Lisboa tem cada vez mais casas vazias e menos
residentes
Catarina Prelhaz
Um em cada três moradores morreu ou mudou-se e em
dez anos o número de casas vagas na cidade subiu
mais de 61 por cento
Aqui já morou gente, mas agora cheira a humidade e
ao bolor que se tece pelas paredes. E cheira ao lixo
que barra as lajes à entrada da porta e ao estuque
que neva sobre as traves de madeira que atapetam o
chão. A derradeira residente do número 93 e de toda
a Praça D. Pedro IV, em Lisboa (vulgo, Rossio), vive
na Ericeira desde a morte do marido e só regressa às
temporadas. "Já não há nada aqui, é só um sítio de
passagem." O porteiro do 93 encolhe os ombros,
sorri, lamenta-se e volta a cruzar os braços atrás
das costas.
A vida de toda a praça esvai-se com o escorrer das
horas até sobrarem apenas aqueles que dormem junto
às soleiras. Nas últimas décadas, escritórios e
armazéns, pensões e hotéis foram-se encavalitando
nos restaurantes, nos bancos e nas lojas encastradas
nos pisos térreos, sacudindo dali a habitação. O
cenário está montado: Lisboa tem cada vez mais casas
vazias e menos residentes. Em dez anos (1991-2001),
um em cada três moradores morreu ou saiu da cidade e
o número de alojamentos vagos subiu 61,4 por cento,
perfazendo 14 por cento do total de residências
existentes em 2001, com a Madalena a encabeçar a
lista de freguesias com percentagens acima dos 40
por cento.
Por outro lado, naquele ano, mais de metade dos
alojamentos ocupados estavam sobrelotados e
necessitavam de reparação. Traduzindo por zonas,
oito freguesias, com a Madalena à cabeça (78,3%),
tinham taxas de sobrelotação na casa dos 70 por
cento, e em sete, lideradas pela Sé, mais de três
quartos dos edifícios deveriam ser alvo de
intervenção (em Santa Justa são 78,4%). Os dados da
EPUL e do projecto Estudos Urbanos Lisboa XXI traçam
uma cidade que se esvazia.
Muita oferta, pouca procura
"É fácil pôr à venda, mas ninguém compra", admite o
agente imobiliário Francisco Rodrigues. Segundo um
estudo conjunto Imométrica/Lardocelar.com a que o
PÚBLICO teve acesso, em 2006, uma habitação na
freguesia da Madalena levava, em média, 11 meses a
ser comprada, sendo que o custo do metro quadrado
rondava os 2456 euros. E dos 106 alojamentos à
venda, apenas 29 foram retirados da base de dados,
sem que tal signifique que tenham sido adquiridos.

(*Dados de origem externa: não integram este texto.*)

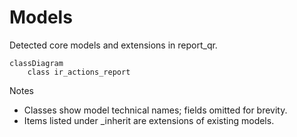 # Models

Detected core models and extensions in report_qr.

```mermaid
classDiagram
    class ir_actions_report
```

Notes
- Classes show model technical names; fields omitted for brevity.
- Items listed under _inherit are extensions of existing models.
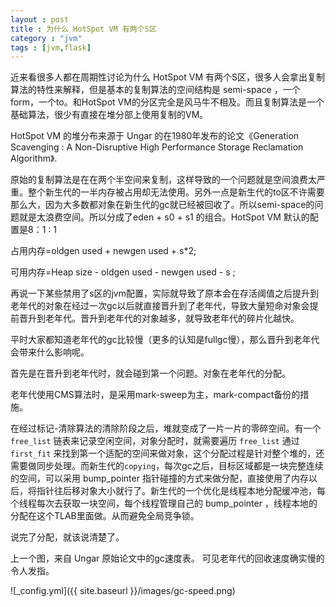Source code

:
 ```yaml
---
layout : post
title : 为什么 HotSpot VM 有两个S区
category : "jvm"
tags : [jvm,flask]
---
```


近来看很多人都在周期性讨论为什么 HotSpot VM 有两个S区，很多人会拿出复制算法的特性来解释，但是基本的复制算法的空间结构是 semi-space ，一个form，一个to。和HotSpot VM的分区完全是风马牛不相及。而且复制算法是一个基础算法，很少有直接在堆分部上使用复制的VM。

HotSpot VM 的堆分布来源于 Ungar 的在1980年发布的论文《Generation Scavenging : A Non-Disruptive High Performance Storage Reclamation Algorithm》.

原始的复制算法是在在两个半空间来复制，这样导致的一个问题就是空间浪费太严重。整个新生代的一半内存被占用却无法使用。另外一点是新生代的to区不许需要那么大，因为大多数都对象在新生代的gc就已经被回收了。所以semi-space的问题就是太浪费空间。所以分成了eden + s0 + s1 的组合。HotSpot VM 默认的配置是8：1 : 1


占用内存=oldgen used + newgen used + s*2;

可用内存=Heap size - oldgen used - newgen used - s ;

再说一下某些禁用了s区的jvm配置，实际就导致了原本会在存活阈值之后提升到老年代的对象在经过一次gc以后就直接晋升到了老年代，导致大量短命对象会提前晋升到老年代。晋升到老年代的对象越多，就导致老年代的碎片化越快。

平时大家都知道老年代的gc比较慢（更多的认知是fullgc慢），那么晋升到老年代会带来什么影响呢。

首先是在晋升到老年代时，就会碰到第一个问题。对象在老年代的分配。

老年代使用CMS算法时，是采用mark-sweep为主，mark-compact备份的措施。

在经过标记-清除算法的清除阶段之后，堆就变成了一片一片的零碎空间。有一个 `free_list` 链表来记录空闲空间，对象分配时，就需要遍历 `free_list` 通过 `first_fit` 来找到第一个适配的空间来做对象，这个分配过程是针对整个堆的，还需要做同步处理。而新生代的`copying`，每次gc之后，目标区域都是一块完整连续的空间，可以采用 bump_pointer 指针碰撞的方式来做分配，直接使用了内存以后，将指针往后移对象大小就行了。新生代的一个优化是线程本地分配缓冲池，每个线程每次去获取一块空间，每个线程管理自己的 bump_pointer ，线程本地的分配在这个TLAB里面做。从而避免全局竞争锁。

说完了分配，就该说清楚了。

上一个图，来自 Ungar 原始论文中的gc速度表。 可见老年代的回收速度确实慢的令人发指。

![_config.yml]({{ site.baseurl }}/images/gc-speed.png) 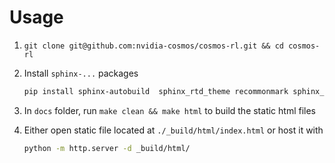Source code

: # Usage

1. `git clone git@github.com:nvidia-cosmos/cosmos-rl.git && cd cosmos-rl`
2. Install `sphinx-...` packages
    ``` bash
    pip install sphinx-autobuild  sphinx_rtd_theme recommonmark sphinx_markdown_tables sphinx-argparse sphinx-jsonschema
    ```

3. In `docs` folder, run `make clean && make html` to build the static html files
4. Either open static file located at `./_build/html/index.html` or host it with
    ``` bash
    python -m http.server -d _build/html/
    ```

"Com estes preços não é de espantar que as famílias
se acumulem ao longo do IC19", lastima um dos sócios
do armazém de lanifícios do número 18, Jorge
Gonçalves.
O geógrafo João Seixas dá outros números: dos 40 mil
fogos devolutos de Lisboa recenseados pelo INE em
2001 (estima-se que, à data, existiriram à volta de
70 mil), cerca de dois terços estavam em "condições
de habitabilidade". "São alojamentos que não estão
ocupados porque simplesmente são vistos como activos
financeiros: os proprietários esperam vender sempre
por mais dinheiro", esclarece. "O mito do devoluto
em casa degradada é apenas uma parte da questão."
"Como é que querem trazer para aqui os jovens? Será
que alguém quer viver nesta miséria de ratos e
baratas?", lança Jorge Gonçalves.
"Os edifícios necessitam de ser regenerados e os
proprietários não têm incentivos para proceder a
essa reabilitação", constata o presidente da
Associação dos Profissionais e Empresas de Mediação
Imobiliária de Portugal, José Mendes Macedo. "As
pessoas preferem esperar para ter casas devolutas do
que estar a alterá-las enquanto os inquilinos lá
estão, com rendas baixas", explica. Mas a legislação
estipula a obrigatoriedade de execução de obras de
reparação no mínimo de oito em oito anos
(Regulamento Geral das Edificações Urbanas, de
1951).
"A degradação do património deve-se à falta de
cumprimento da lei, mesmo por parte do Estado e das
autarquias, e ao desleixo da administração central e
local e dos proprietários", advoga o presidente da
Associação de Inquilinos Lisbonenses, Romão
Lavadinho.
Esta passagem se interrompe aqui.